What is required - Do not include the pictures; repeat the rest of the data exactly.

=== Section Start ===

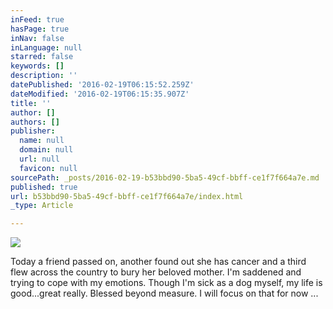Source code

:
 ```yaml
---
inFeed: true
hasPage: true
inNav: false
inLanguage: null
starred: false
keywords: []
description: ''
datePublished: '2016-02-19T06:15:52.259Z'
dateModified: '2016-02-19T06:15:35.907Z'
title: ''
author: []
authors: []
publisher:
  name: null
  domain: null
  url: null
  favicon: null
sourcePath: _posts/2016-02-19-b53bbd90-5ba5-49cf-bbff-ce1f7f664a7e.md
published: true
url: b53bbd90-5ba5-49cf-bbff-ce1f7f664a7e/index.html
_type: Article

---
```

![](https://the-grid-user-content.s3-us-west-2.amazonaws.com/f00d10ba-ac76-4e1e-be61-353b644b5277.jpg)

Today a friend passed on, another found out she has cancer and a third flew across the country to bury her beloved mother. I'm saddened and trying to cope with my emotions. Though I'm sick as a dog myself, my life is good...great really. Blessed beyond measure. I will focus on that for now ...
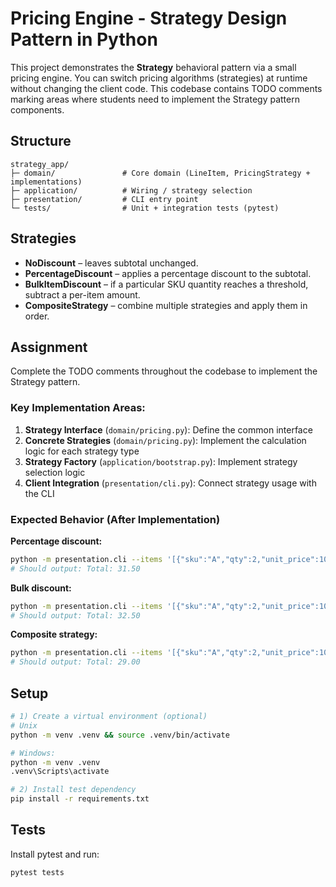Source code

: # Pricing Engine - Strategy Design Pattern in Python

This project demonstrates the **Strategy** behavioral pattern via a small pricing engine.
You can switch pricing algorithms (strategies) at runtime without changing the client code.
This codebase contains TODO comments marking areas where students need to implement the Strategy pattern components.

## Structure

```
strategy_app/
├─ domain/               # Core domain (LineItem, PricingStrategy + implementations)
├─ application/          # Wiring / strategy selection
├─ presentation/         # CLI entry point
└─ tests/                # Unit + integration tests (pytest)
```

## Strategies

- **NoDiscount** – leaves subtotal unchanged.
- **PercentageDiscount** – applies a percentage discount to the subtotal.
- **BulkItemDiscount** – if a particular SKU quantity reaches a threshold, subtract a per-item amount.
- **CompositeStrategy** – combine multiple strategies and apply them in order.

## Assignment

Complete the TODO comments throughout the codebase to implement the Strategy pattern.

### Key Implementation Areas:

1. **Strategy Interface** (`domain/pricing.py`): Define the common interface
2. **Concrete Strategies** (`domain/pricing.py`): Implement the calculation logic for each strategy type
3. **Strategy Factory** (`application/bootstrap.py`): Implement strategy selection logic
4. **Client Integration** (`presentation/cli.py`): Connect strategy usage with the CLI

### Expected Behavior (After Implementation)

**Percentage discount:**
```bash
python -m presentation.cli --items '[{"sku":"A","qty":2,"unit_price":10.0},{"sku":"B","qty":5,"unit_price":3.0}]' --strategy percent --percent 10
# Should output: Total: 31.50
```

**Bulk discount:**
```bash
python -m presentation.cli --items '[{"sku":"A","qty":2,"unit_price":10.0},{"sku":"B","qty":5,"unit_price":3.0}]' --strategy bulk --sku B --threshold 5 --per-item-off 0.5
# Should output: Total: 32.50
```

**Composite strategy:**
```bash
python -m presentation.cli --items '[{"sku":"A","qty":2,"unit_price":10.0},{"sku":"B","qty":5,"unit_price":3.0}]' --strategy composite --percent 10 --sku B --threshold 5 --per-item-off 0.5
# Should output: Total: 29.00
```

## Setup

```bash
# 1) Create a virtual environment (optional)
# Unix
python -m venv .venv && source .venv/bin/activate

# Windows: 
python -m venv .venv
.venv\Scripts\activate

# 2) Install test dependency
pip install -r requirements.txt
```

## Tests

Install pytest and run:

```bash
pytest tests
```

=== Section End ===

Task response -
Source code

:
 ```yaml
---
inFeed: true
hasPage: true
inNav: false
inLanguage: null
starred: false
keywords: []
description: ''
datePublished: '2016-02-19T06:15:52.259Z'
dateModified: '2016-02-19T06:15:35.907Z'
title: ''
author: []
authors: []
publisher:
  name: null
  domain: null
  url: null
  favicon: null
sourcePath: _posts/2016-02-19-b53bbd90-5ba5-49cf-bbff-ce1f7f664a7e.md
published: true
url: b53bbd90-5ba5-49cf-bbff-ce1f7f664a7e/index.html
_type: Article

---
```

![](https://the-grid-user-content.s3-us-west-2.amazonaws.com/f00d10ba-ac76-4e1e-be61-353b644b5277.jpg)

Today a friend passed on, another found out she has cancer and a third flew across the country to bury her beloved mother. I'm saddened and trying to cope with my emotions. Though I'm sick as a dog myself, my life is good...great really. Blessed beyond measure. I will focus on that for now ...
Source code

: # Pricing Engine - Strategy Design Pattern in Python

This project demonstrates the **Strategy** behavioral pattern via a small pricing engine.
You can switch pricing algorithms (strategies) at runtime without changing the client code.
This codebase contains TODO comments marking areas where students need to implement the Strategy pattern components.

## Structure

```
strategy_app/
├─ domain/               # Core domain (LineItem, PricingStrategy + implementations)
├─ application/          # Wiring / strategy selection
├─ presentation/         # CLI entry point
└─ tests/                # Unit + integration tests (pytest)
```

## Strategies

- **NoDiscount** – leaves subtotal unchanged.
- **PercentageDiscount** – applies a percentage discount to the subtotal.
- **BulkItemDiscount** – if a particular SKU quantity reaches a threshold, subtract a per-item amount.
- **CompositeStrategy** – combine multiple strategies and apply them in order.

## Assignment

Complete the TODO comments throughout the codebase to implement the Strategy pattern.

### Key Implementation Areas:

1. **Strategy Interface** (`domain/pricing.py`): Define the common interface
2. **Concrete Strategies** (`domain/pricing.py`): Implement the calculation logic for each strategy type
3. **Strategy Factory** (`application/bootstrap.py`): Implement strategy selection logic
4. **Client Integration** (`presentation/cli.py`): Connect strategy usage with the CLI

### Expected Behavior (After Implementation)

**Percentage discount:**
```bash
python -m presentation.cli --items '[{"sku":"A","qty":2,"unit_price":10.0},{"sku":"B","qty":5,"unit_price":3.0}]' --strategy percent --percent 10
# Should output: Total: 31.50
```

**Bulk discount:**
```bash
python -m presentation.cli --items '[{"sku":"A","qty":2,"unit_price":10.0},{"sku":"B","qty":5,"unit_price":3.0}]' --strategy bulk --sku B --threshold 5 --per-item-off 0.5
# Should output: Total: 32.50
```

**Composite strategy:**
```bash
python -m presentation.cli --items '[{"sku":"A","qty":2,"unit_price":10.0},{"sku":"B","qty":5,"unit_price":3.0}]' --strategy composite --percent 10 --sku B --threshold 5 --per-item-off 0.5
# Should output: Total: 29.00
```

## Setup

```bash
# 1) Create a virtual environment (optional)
# Unix
python -m venv .venv && source .venv/bin/activate

# Windows: 
python -m venv .venv
.venv\Scripts\activate

# 2) Install test dependency
pip install -r requirements.txt
```

## Tests

Install pytest and run:

```bash
pytest tests
```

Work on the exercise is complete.